Avec notre correspondant à Kaboul,Joël Bronner
À l’heure de prendre officiellement le pouvoir à Kaboul, le nouveau président Ashraf Ghani paraît déjà affaibli. Cet ancien ministre des Finances pâtit en effet de la crise électorale de plusieurs mois que vient de traverser le pays. Kate Clark est directrice d’Afghanistan Analysts Network, un réseau d’analystes basé à Kaboul. Pour elle, les accusations de fraude électorale, puis le recompte des voix et les laborieuses négociations qui ont suivi le second tour du 14 juin dernier, vont nettement compliquer la tâche d’Ashraf Ghani : « Tout ce processus a réduit les capacités d’action du nouveau président. Il accède au pouvoir bien plus fragilisé que s’il avait bénéficié d’une élection claire et transparente ».
Ashraf Ghani a pour principal soutien les Pachtounes du Sud, tandis qu'Abdullah Abdullah s'appuie sur les Tadjiks du nord du pays.
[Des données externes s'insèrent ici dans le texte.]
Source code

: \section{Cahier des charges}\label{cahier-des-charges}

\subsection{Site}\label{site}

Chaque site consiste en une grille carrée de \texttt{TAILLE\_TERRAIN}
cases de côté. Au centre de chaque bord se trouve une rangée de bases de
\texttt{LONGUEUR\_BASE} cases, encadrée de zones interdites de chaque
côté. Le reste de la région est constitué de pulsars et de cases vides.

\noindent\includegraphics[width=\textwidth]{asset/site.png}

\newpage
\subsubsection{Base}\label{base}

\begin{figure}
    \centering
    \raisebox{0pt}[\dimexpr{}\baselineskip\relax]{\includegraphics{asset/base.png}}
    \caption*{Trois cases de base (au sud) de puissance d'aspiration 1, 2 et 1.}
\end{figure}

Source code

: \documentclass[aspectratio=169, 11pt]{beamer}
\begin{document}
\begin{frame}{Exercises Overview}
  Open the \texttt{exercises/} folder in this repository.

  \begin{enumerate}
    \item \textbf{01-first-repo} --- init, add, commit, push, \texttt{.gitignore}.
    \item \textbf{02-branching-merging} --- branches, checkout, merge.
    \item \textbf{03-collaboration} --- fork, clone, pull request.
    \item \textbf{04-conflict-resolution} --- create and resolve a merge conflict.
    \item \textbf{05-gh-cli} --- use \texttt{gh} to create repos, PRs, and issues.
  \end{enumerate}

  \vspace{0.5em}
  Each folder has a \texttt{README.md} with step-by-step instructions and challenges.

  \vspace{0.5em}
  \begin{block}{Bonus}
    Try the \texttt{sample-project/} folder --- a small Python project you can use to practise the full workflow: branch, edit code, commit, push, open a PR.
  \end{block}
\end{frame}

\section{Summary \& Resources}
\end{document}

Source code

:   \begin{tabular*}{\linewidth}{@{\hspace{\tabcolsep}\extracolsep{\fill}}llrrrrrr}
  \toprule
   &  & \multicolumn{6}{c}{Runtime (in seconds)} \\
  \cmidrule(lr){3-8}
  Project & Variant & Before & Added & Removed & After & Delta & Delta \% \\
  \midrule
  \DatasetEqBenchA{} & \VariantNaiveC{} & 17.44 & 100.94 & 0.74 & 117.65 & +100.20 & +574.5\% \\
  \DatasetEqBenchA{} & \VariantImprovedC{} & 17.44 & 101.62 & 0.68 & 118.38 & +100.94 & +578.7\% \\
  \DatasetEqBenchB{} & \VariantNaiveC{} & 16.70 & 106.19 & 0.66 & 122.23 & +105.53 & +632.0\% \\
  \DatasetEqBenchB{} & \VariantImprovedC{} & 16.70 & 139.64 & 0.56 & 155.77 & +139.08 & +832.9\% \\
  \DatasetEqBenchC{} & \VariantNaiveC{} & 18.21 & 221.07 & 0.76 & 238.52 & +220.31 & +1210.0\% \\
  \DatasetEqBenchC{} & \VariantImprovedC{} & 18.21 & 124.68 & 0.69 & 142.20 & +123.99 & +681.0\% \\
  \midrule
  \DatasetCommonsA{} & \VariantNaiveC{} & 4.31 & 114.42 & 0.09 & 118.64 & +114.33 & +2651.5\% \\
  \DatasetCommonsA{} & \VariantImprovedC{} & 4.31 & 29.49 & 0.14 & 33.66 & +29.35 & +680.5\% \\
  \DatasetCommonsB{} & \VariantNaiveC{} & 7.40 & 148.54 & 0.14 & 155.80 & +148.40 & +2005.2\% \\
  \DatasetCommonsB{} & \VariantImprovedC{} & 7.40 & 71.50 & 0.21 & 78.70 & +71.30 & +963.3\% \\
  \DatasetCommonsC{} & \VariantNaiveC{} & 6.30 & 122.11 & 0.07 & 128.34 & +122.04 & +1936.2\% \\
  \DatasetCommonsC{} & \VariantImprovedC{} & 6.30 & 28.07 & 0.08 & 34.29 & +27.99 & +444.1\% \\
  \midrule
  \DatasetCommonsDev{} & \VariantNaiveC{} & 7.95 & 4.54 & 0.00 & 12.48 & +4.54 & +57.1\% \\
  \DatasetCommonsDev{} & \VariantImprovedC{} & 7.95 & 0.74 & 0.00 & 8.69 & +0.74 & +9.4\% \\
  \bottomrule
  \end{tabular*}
Sous la pression de l'ONU et des États-Unis, les deux rivaux ont accepté de former un gouvernement d'union nationale et Ashraf Ghani a été déclaré vainqueur de l'élection présidentielle. Lors d'une cérémonie sous haute surveillance à Kaboul, il doit donc devenir président de l'Afghanistan et Abdullah Abdullah, chef de l'exécutif.
Un État gangréné par la corruption
Pour Kate Clark, la priorité de nouvel exécutif à deux têtes sera de lutter contre la corruption qui gangrène l’État. Une condition qu’elle estime essentielle pour que le pouvoir central de Kaboul retrouve une réelle crédibilité. « L’ensemble de l’administration est concerné par la corruption, explique-t-elle. Si l’élite de ce pays ne s’occupe pas sérieusement de mettre en place un État respectable, c’est une résurgence des talibans qui est à craindre ».
Et c’est pour faire face à cette insurrection talibane que la première mesure du président Ghani devrait être de signer un accord avec Washington pour le maintien de quelque 12 000 soldats américains jusqu’en 2016, après le retrait total des troupes de l’OTAN d’ici la fin de l’année.
Un attentat suicide des talibans a d'ailleurs déjà endeuillé cette journée. Il a fait quatre morts, près de l'aéroport de Kaboul pourtant placé sous haute surveillance pour l'investiture d'Ashraf Ghani. Les talibans afghans, conviés à des pourparlers de paix par le nouveau président, ont aussitôt revendiqué cet attentat via leur porte-parole officiel, Zabiullah Mujahid.